Videos posted on E-zekiel.tv are monitored for questionable content so that the site remains Christian based and family friendly.
  
And anyone can use it for free, Nix said. “You don’t have to have an E-zekiel Web site to use E-zekiel.tv.”
  
Jim Jackson, director of missions for Elmore Baptist Association, can attest to that.
  
Nix handed Jackson and several others small Flip video cameras at the recent Alabama Baptist Pastors Conference in Mobile and asked them to give it a try with the E-zekiel.tv site.
  
Jackson tried it. And he said he’s sold. “It’s very simple. You just have to sign in and create an account, then you can start uploading,” he said. Elmore Association’s site isn’t powered by E-zekiel, but Jackson said there are plans to link its site to E-zekiel.tv so videos can be posted.
  
“We’ve been thinking of some of the ways we could use it,” said Jackson, who’s already envisioning his churches using it for online videos welcoming visitors to their church, among other things.
  
The site has already made an impact on his family, too. Jackson’s son-in-law Brian Gay recently went to Guatemala with First, Montgomery, and was able to upload videos of missions work while still in Guatemala. 
  
“It was really neat for us, because he had left an itinerary behind so we could be praying for them, but when we could see the video and see the folks they were working with, that made it even more real,” Jackson said.
  
Nix noted that YouTube and GodTube.com, one of the pioneers in Christian video sites, plowed some of the ground for E-zekiel to get into this line of ministry. 
  
GodTube, self-titled a “video-driven social network,” launched officially in August and offers services like video sharing, chatting, messaging and blogging.
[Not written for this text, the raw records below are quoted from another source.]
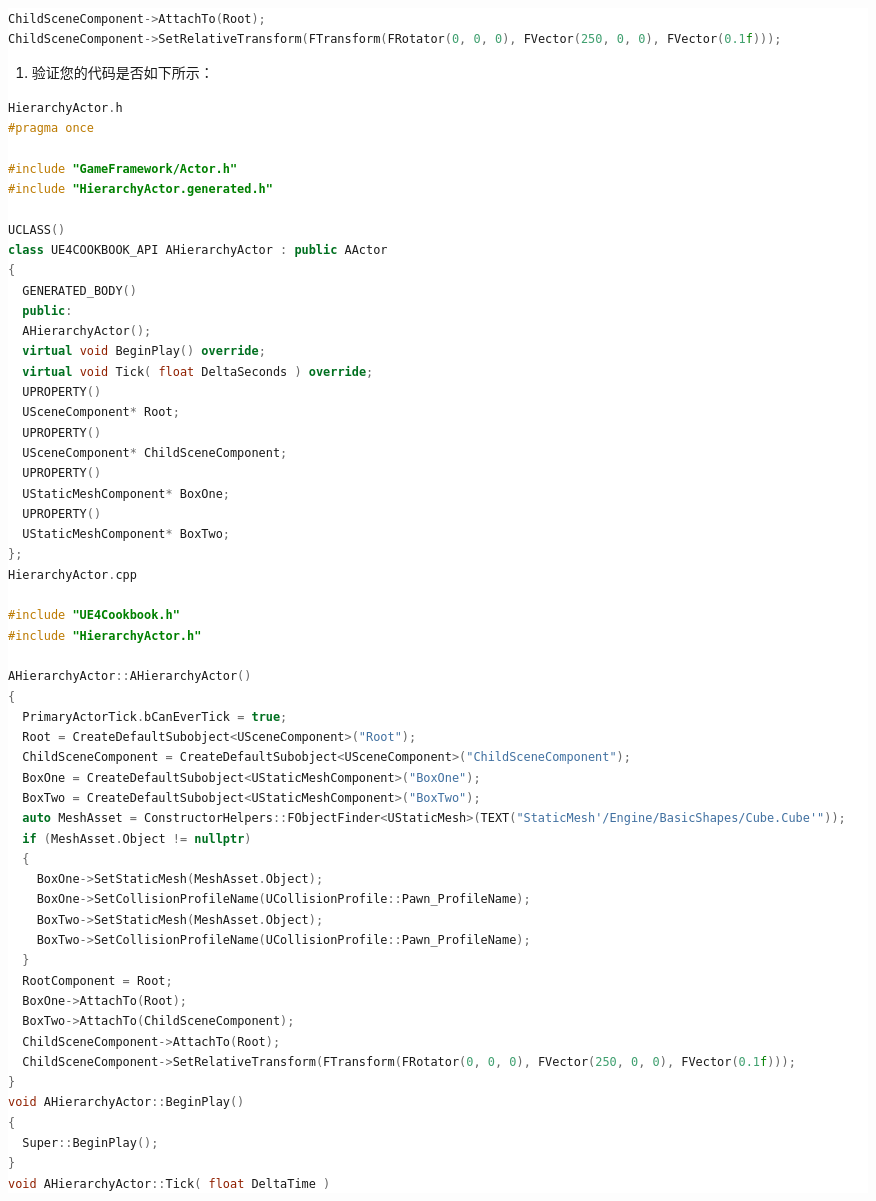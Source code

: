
 ```cpp
ChildSceneComponent->AttachTo(Root);
ChildSceneComponent->SetRelativeTransform(FTransform(FRotator(0, 0, 0), FVector(250, 0, 0), FVector(0.1f)));
```

1.  验证您的代码是否如下所示：

```cpp
HierarchyActor.h
#pragma once

#include "GameFramework/Actor.h"
#include "HierarchyActor.generated.h"

UCLASS()
class UE4COOKBOOK_API AHierarchyActor : public AActor
{
  GENERATED_BODY()
  public:
  AHierarchyActor();
  virtual void BeginPlay() override;
  virtual void Tick( float DeltaSeconds ) override;
  UPROPERTY()
  USceneComponent* Root;
  UPROPERTY()
  USceneComponent* ChildSceneComponent;
  UPROPERTY()
  UStaticMeshComponent* BoxOne;
  UPROPERTY()
  UStaticMeshComponent* BoxTwo;
};
HierarchyActor.cpp

#include "UE4Cookbook.h"
#include "HierarchyActor.h"

AHierarchyActor::AHierarchyActor()
{
  PrimaryActorTick.bCanEverTick = true;
  Root = CreateDefaultSubobject<USceneComponent>("Root");
  ChildSceneComponent = CreateDefaultSubobject<USceneComponent>("ChildSceneComponent");
  BoxOne = CreateDefaultSubobject<UStaticMeshComponent>("BoxOne");
  BoxTwo = CreateDefaultSubobject<UStaticMeshComponent>("BoxTwo");
  auto MeshAsset = ConstructorHelpers::FObjectFinder<UStaticMesh>(TEXT("StaticMesh'/Engine/BasicShapes/Cube.Cube'"));
  if (MeshAsset.Object != nullptr)
  {
    BoxOne->SetStaticMesh(MeshAsset.Object);
    BoxOne->SetCollisionProfileName(UCollisionProfile::Pawn_ProfileName);
    BoxTwo->SetStaticMesh(MeshAsset.Object);
    BoxTwo->SetCollisionProfileName(UCollisionProfile::Pawn_ProfileName);	
  }
  RootComponent = Root;
  BoxOne->AttachTo(Root);
  BoxTwo->AttachTo(ChildSceneComponent);
  ChildSceneComponent->AttachTo(Root);
  ChildSceneComponent->SetRelativeTransform(FTransform(FRotator(0, 0, 0), FVector(250, 0, 0), FVector(0.1f)));
}
void AHierarchyActor::BeginPlay()
{
  Super::BeginPlay();
}
void AHierarchyActor::Tick( float DeltaTime )
```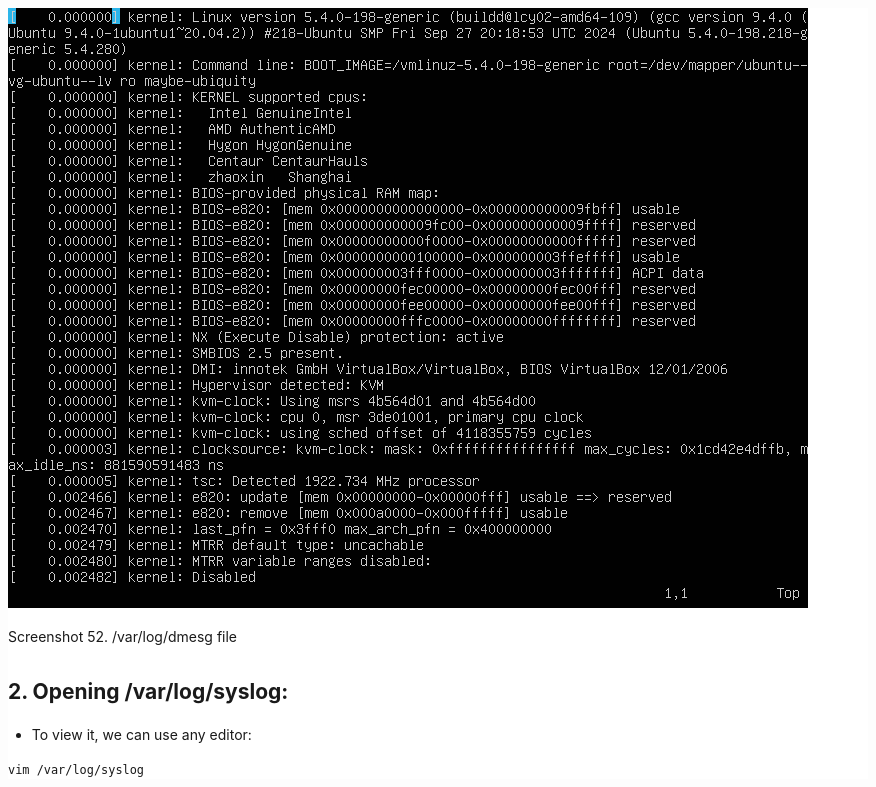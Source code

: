 ![Screenshot 52. /var/log/dmesg file](img/115.png)

Screenshot 52. /var/log/dmesg file

## 2. Opening /var/log/syslog:

- To view it, we can use any editor:

```bash
vim /var/log/syslog
```
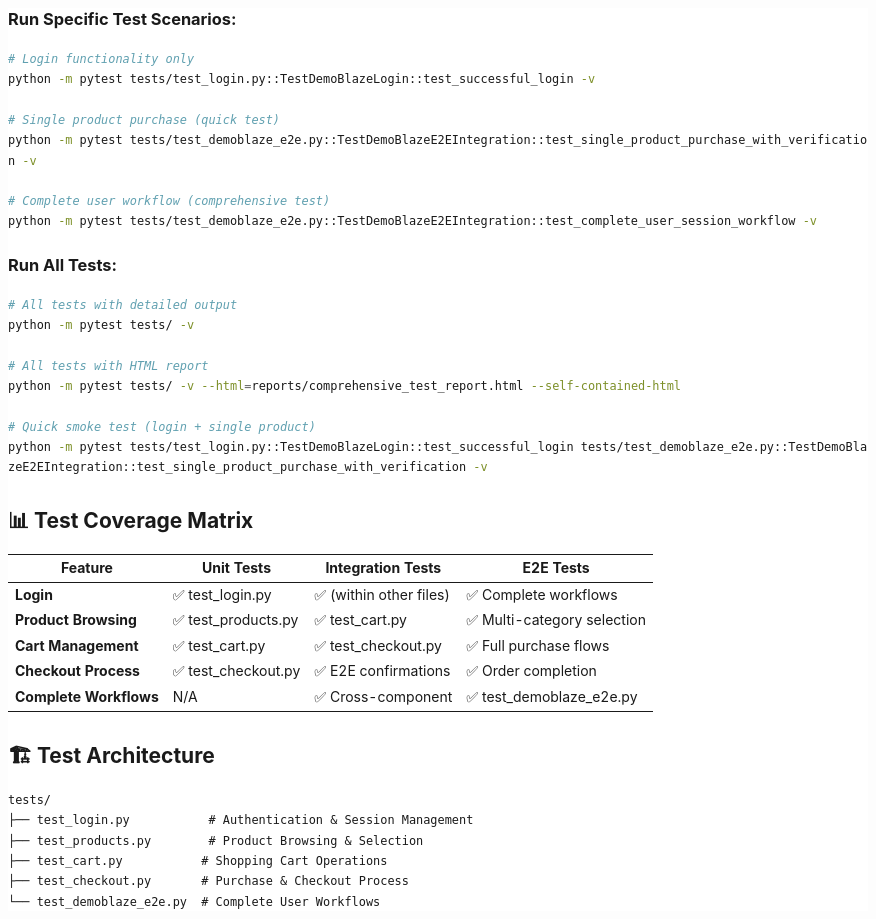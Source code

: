 ### **Run Specific Test Scenarios:**

```bash
# Login functionality only
python -m pytest tests/test_login.py::TestDemoBlazeLogin::test_successful_login -v

# Single product purchase (quick test)
python -m pytest tests/test_demoblaze_e2e.py::TestDemoBlazeE2EIntegration::test_single_product_purchase_with_verification -v

# Complete user workflow (comprehensive test)
python -m pytest tests/test_demoblaze_e2e.py::TestDemoBlazeE2EIntegration::test_complete_user_session_workflow -v
```

### **Run All Tests:**

```bash
# All tests with detailed output
python -m pytest tests/ -v

# All tests with HTML report
python -m pytest tests/ -v --html=reports/comprehensive_test_report.html --self-contained-html

# Quick smoke test (login + single product)
python -m pytest tests/test_login.py::TestDemoBlazeLogin::test_successful_login tests/test_demoblaze_e2e.py::TestDemoBlazeE2EIntegration::test_single_product_purchase_with_verification -v
```

## 📊 **Test Coverage Matrix**

| Feature | Unit Tests | Integration Tests | E2E Tests |
|---------|------------|------------------|-----------|
| **Login** | ✅ test_login.py | ✅ (within other files) | ✅ Complete workflows |
| **Product Browsing** | ✅ test_products.py | ✅ test_cart.py | ✅ Multi-category selection |
| **Cart Management** | ✅ test_cart.py | ✅ test_checkout.py | ✅ Full purchase flows |
| **Checkout Process** | ✅ test_checkout.py | ✅ E2E confirmations | ✅ Order completion |
| **Complete Workflows** | N/A | ✅ Cross-component | ✅ test_demoblaze_e2e.py |

## 🏗️ **Test Architecture**

```
tests/
├── test_login.py           # Authentication & Session Management
├── test_products.py        # Product Browsing & Selection
├── test_cart.py           # Shopping Cart Operations
├── test_checkout.py       # Purchase & Checkout Process
└── test_demoblaze_e2e.py  # Complete User Workflows
```
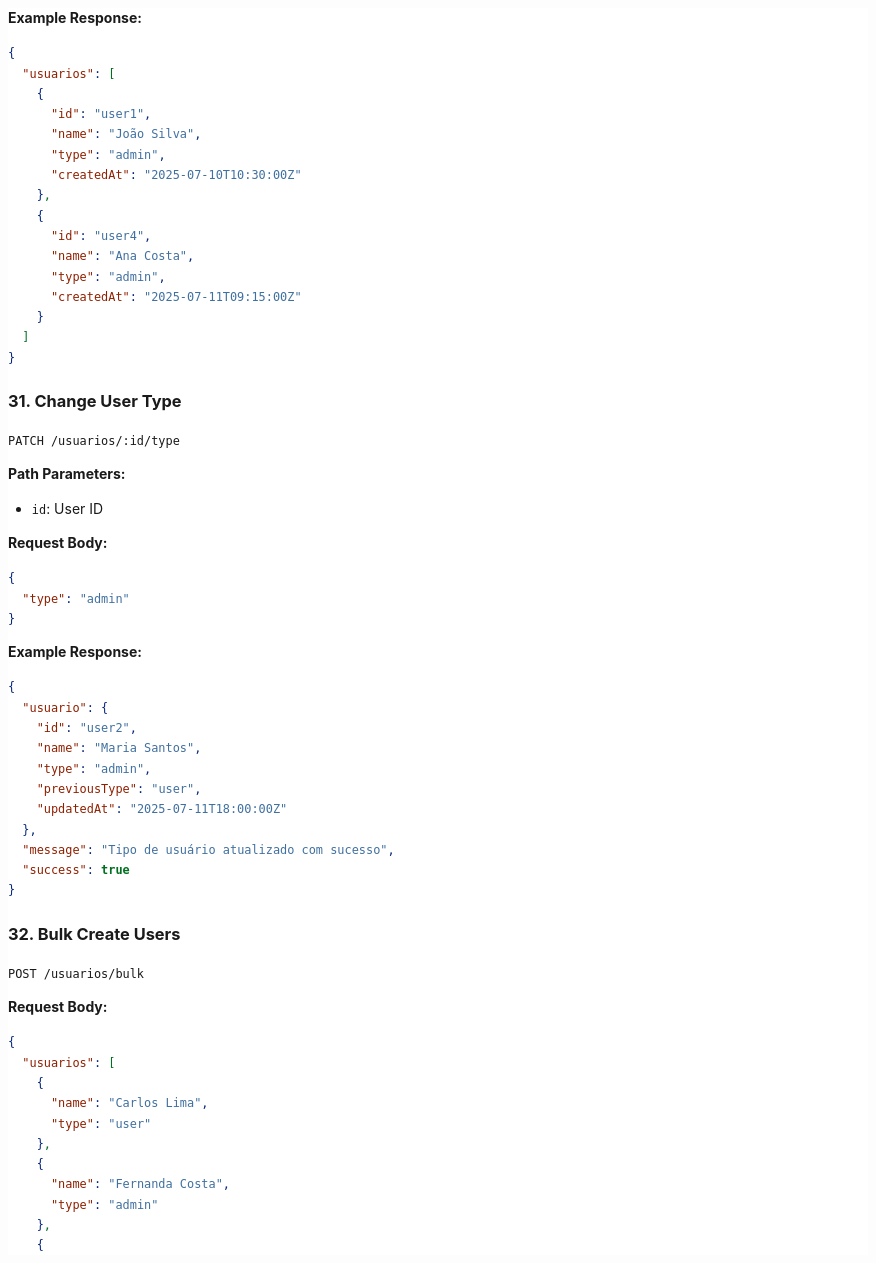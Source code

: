 **Example Response:**
```json
{
  "usuarios": [
    {
      "id": "user1",
      "name": "João Silva",
      "type": "admin",
      "createdAt": "2025-07-10T10:30:00Z"
    },
    {
      "id": "user4",
      "name": "Ana Costa",
      "type": "admin",
      "createdAt": "2025-07-11T09:15:00Z"
    }
  ]
}
```

### 31. Change User Type
```
PATCH /usuarios/:id/type
```
**Path Parameters:**
- `id`: User ID

**Request Body:**
```json
{
  "type": "admin"
}
```

**Example Response:**
```json
{
  "usuario": {
    "id": "user2",
    "name": "Maria Santos",
    "type": "admin",
    "previousType": "user",
    "updatedAt": "2025-07-11T18:00:00Z"
  },
  "message": "Tipo de usuário atualizado com sucesso",
  "success": true
}
```

### 32. Bulk Create Users
```
POST /usuarios/bulk
```
**Request Body:**
```json
{
  "usuarios": [
    {
      "name": "Carlos Lima",
      "type": "user"
    },
    {
      "name": "Fernanda Costa",
      "type": "admin"
    },
    {
```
Watchman Fellowship of Alabama was called up to help the site monitor its content after it became the fastest-growing site on the Web during its launch month.
  
Currently the Plano, Texas-based service is the largest broadcaster of Christian videos on the Web, with more than half a million unique visitors hitting the site each month.
  
Nix is getting on board with that trend but said he has different plans for his site than the one-to-one relationship — the individual who uploads a video to the individual who watches it — that he explained happens on YouTube and GodTube.
  
“I imagine that there will be churches setting up groups and using this to communicate with their members,” Nix said, explaining that churches could use it for all kinds of purposes, such as sending videos to their members.
  
“I can envision a person visiting a church, filling out a visitor card and providing the church with an e-mail address. Then when that person gets home, there’s an e-mail invitation asking them to be a part of the church’s video group online. That person then has access to videos explaining the church’s mission, giving a virtual tour of its facilities and ministries — the list could go on and on,” he said.
  
Nix also hopes that people who move to new cities can do a search for that city on E-zekiel.tv and find out more about the churches in the area through their videos.
  
Ministers can also share videos for sermon illustrations, such as the fishing video Jay Wolf, senior pastor of First, Montgomery, shot in a boat and posted on E-zekiel.tv. “There are so many possibilities with this site, and we are certainly hoping for an explosion of growth with it,” Nix said.